__Activity__
Exact repetition, please: start with the line where "## View your feedback in Power BI" appears and stop after the final line of the records.

BEGIN

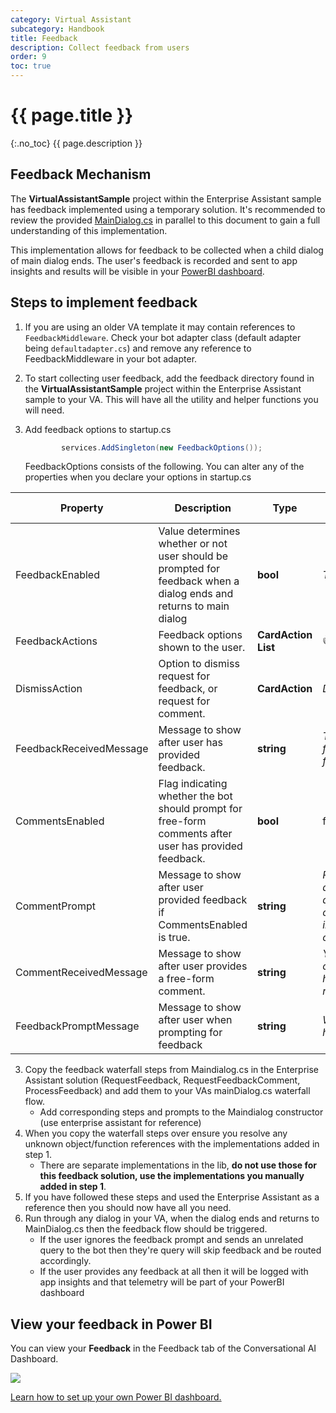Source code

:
 ```yaml
---
category: Virtual Assistant
subcategory: Handbook
title: Feedback
description: Collect feedback from users
order: 9
toc: true
---
```


# {{ page.title }}
{:.no_toc}
{{ page.description }}

## Feedback Mechanism
The **VirtualAssistantSample** project within the Enterprise Assistant sample has feedback implemented using a temporary solution. It's recommended to review the provided [MainDialog.cs](https://aka.ms/bfEnterpriseAssistantMainDialog) in parallel to this document to gain a full understanding of this implementation.

This implementation allows for feedback to be collected when a child dialog of main dialog ends. The user's feedback is recorded and sent to app insights and results will be visible in your [PowerBI dashboard](https://aka.ms/bfFeedbackDocPowerBiHeader).

## Steps to implement feedback

1) If you are using an older VA template it may contain references to `FeedbackMiddleware`. Check your bot adapter class (default adapter being `defaultadapter.cs`) and remove any reference to FeedbackMiddleware in your bot adapter.
1) To start collecting user feedback, add the feedback directory found in the **VirtualAssistantSample** project within the Enterprise Assistant sample to your VA. This will have all the utility and helper functions you will need.
1) Add feedback options to startup.cs
    ```csharp
            services.AddSingleton(new FeedbackOptions());
   ```

   FeedbackOptions consists of the following. You can alter any of the properties when you declare your options in startup.cs

  | Property | Description | Type | Default value |
| -------- | ----------- | ---- |------------- |
| FeedbackEnabled | Value determines whether or not user should be prompted for feedback when a dialog ends and returns to main dialog | **bool** | *True* |
| FeedbackActions | Feedback options shown to the user. | **CardAction List** | 👍 / 👎 |
| DismissAction | Option to dismiss request for feedback, or request for comment. | **CardAction** | *Dismiss*
| FeedbackReceivedMessage | Message to show after user has provided feedback. | **string** | *Thanks for your feedback!* |
| CommentsEnabled | Flag indicating whether the bot should prompt for free-form comments after user has provided feedback. | **bool** | false |
| CommentPrompt | Message to show after user provided feedback if CommentsEnabled is true. | **string** | *Please add any additional comments in the chat.*
| CommentReceivedMessage | Message to show after user provides a free-form comment. | **string** | *Your comment has been received.* |
| FeedbackPromptMessage | Message to show after user when prompting for feedback | **string** | *Was that helpful?* |

3. Copy the feedback waterfall steps from Maindialog.cs in the Enterprise Assistant solution (RequestFeedback, RequestFeedbackComment, ProcessFeedback) and add them to your VAs mainDialog.cs waterfall flow.
    - Add corresponding steps and prompts to the Maindialog constructor (use enterprise assistant for reference)
1. When you copy the waterfall steps over ensure you resolve any unknown object/function references with the implementations added in step 1. 
    - There are separate implementations in the lib, **do not use those for this feedback solution, use the implementations you manually added in step 1**.
1. If you have followed these steps and used the Enterprise Assistant as a reference then you should now have all you need.
1. Run through any dialog in your VA, when the dialog ends and returns to MainDialog.cs then the feedback flow should be triggered. 
    - If the user ignores the feedback prompt and sends an unrelated query to the bot then they're query will skip feedback and be routed accordingly. 
    - If the user provides any feedback at all then it will be logged with app insights and that telemetry will be part of your PowerBI dashboard

## View your feedback in Power BI
You can view your **Feedback** in the Feedback tab of the Conversational AI Dashboard. 

![]({{site.baseurl}}/assets/images/analytics/virtual-assistant-analytics-powerbi-13.png)

[Learn how to set up your own Power BI dashboard.]({{site.baseurl}}/solution-accelerators/tutorials/view-analytics/1-intro/)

END

__Final answer__
## View your feedback in Power BI
You can view your **Feedback** in the Feedback tab of the Conversational AI Dashboard. 

![]({{site.baseurl}}/assets/images/analytics/virtual-assistant-analytics-powerbi-13.png)

[Learn how to set up your own Power BI dashboard.]({{site.baseurl}}/solution-accelerators/tutorials/view-analytics/1-intro/)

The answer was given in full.